Le représentant de l’industrie livre une piste de solution : mieux rémunérer les professionnels du plant, dont le travail est crucial pour l’ensemble de la filière tant en termes de quantité que de qualité des tubercules. Le négoce abonde dans le même sens et estime que les prix doivent être adaptés afin de respecter les risques que prennent les producteurs de plants (refus, rendements non satisfaisants, déclassement des lots…) pour l’ensemble de la chaîne.

La situation actuelle inquiète les patatiers, mais n’est pas  sans répercussion sur l’industrie de transformation.
La situation actuelle inquiète les patatiers, mais n’est pas sans répercussion sur l’industrie de transformation. - J.V.

Mais une hausse des prix telle qu’évoquée ne risque-t-elle pas de réduire la marge des producteurs de pommes de terre de consommation ? La question mérite d’être posée, afin que le travail de tout un chacun soit rémunéré à sa juste valeur.

Nicolas Van Overberghe, pour sa part, préfère la reformuler sous un autre angle : « N’y a-t-il pas, dans la filière, des intervenants qui s’octroient une marge financière pour un travail qu’ils n’effectuent pas ? »

« Indéniablement, les producteurs de plants reçoivent bien moins que ce que payent les patatiers à l’industrie pour leur matériel végétal. Les usines semblent, d’une part, avoir compris que cette situation ne peut durer plus longtemps et, d’autre part, être prêtes à mieux répartir la plus-value entre les différents acteurs. »

Et Christophe Vermeulen de nuancer : « Effectivement, les transformateurs prennent probablement des marges plus importantes sur les calibres classiques. Mais ils réalisent des pertes sur les autres calibres. C’est donc une manière d’équilibrer, ou presque, la situation. »

D’autres pistes ?

Francis Binst ouvre une autre voie, complémentaire selon lui à la hausse des prix. « Le recours aux nouvelles variétés, moins contraignantes pour les producteurs de plants, doit être envisagé. Toutefois, les usines préfèrent travailler avec les variétés qu’elles connaissent déjà… ». Il semble donc évident que les différents maillons de la filière devraient discuter des besoins et contraintes des uns et des autres afin d’aborder les futures saisons avec davantage de sérénité.

M. Van Overberghe évoque une possible collaboration entre producteurs de plants et de pommes de terre de consommation. « Nous pourrions, par exemple, envisager des contrats pluriannuels entre les deux parties. Les professionnels du plant auraient ainsi une meilleure vision des saisons à venir et pourraient les anticiper, tout en limitant leurs invendus. »

Enfin, Bernard Dardenne en appelle au maintien de certaines matières actives.
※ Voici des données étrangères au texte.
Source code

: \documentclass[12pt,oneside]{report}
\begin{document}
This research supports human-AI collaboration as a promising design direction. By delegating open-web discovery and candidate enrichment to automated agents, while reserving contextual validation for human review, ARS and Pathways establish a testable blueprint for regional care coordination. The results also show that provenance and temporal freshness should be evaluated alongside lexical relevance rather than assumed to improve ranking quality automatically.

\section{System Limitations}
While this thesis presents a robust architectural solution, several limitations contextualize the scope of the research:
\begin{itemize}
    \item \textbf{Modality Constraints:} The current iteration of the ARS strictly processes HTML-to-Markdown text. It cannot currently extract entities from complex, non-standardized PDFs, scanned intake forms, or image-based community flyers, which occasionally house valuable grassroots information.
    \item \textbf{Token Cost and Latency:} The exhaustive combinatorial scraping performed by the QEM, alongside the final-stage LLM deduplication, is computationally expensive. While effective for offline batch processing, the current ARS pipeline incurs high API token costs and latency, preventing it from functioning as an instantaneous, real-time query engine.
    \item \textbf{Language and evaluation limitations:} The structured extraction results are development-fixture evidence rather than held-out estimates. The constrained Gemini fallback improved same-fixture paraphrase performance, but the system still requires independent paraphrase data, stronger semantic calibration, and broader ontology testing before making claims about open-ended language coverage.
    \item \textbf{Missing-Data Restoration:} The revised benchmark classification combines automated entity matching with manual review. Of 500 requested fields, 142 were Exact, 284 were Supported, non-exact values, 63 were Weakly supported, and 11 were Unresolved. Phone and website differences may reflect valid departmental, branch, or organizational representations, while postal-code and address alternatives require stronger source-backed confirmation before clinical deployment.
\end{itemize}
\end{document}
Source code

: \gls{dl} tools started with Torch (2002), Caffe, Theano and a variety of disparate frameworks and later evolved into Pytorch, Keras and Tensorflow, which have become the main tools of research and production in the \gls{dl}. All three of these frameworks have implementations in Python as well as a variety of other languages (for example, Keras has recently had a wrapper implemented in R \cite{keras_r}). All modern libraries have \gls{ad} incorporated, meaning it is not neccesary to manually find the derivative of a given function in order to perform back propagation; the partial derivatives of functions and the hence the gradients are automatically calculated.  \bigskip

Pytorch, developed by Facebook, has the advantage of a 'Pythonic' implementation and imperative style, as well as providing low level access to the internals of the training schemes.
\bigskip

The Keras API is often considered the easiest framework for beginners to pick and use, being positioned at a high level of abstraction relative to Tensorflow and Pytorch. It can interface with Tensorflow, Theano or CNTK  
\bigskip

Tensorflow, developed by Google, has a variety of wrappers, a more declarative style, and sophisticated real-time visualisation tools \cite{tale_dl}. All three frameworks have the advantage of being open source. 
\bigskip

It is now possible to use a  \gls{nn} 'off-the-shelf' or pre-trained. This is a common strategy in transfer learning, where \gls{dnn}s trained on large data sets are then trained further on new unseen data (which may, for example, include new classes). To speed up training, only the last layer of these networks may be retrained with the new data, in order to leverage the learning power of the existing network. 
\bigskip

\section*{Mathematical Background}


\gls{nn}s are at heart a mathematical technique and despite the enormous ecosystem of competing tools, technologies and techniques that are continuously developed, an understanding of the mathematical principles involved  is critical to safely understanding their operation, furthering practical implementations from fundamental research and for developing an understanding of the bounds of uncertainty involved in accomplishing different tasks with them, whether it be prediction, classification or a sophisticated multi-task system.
En effet, les producteurs doivent disposer d’un minimum d’insecticides pour garantir la qualité des plants (absence de virose, notamment) et permettre aux producteurs de pommes de terre de consommation de réduire le recours aux produits phytosanitaires. Compliquer leur travail, c’est prendre le risque de les décourager.

Se concerter, la clé

À la lumière de cette table ronde organisée par la Fiwap, il est indéniable que la concertation entre les différents acteurs de la pomme de terre, telle qu’elle est établie au sein de l’organisation interprofessionnelle Belpotato.be, est cruciale pour identifier des solutions aux problèmes rencontrés. De l’aveu même des invités, celui-ci est inédit et impacte tout un chacun, de l’amont à l’aval de la filière. Cette prise de conscience, ainsi que les pistes évoquées, devraient garantir la disponibilité future de plants de qualité et réduire les risques de nouvelle pénurie.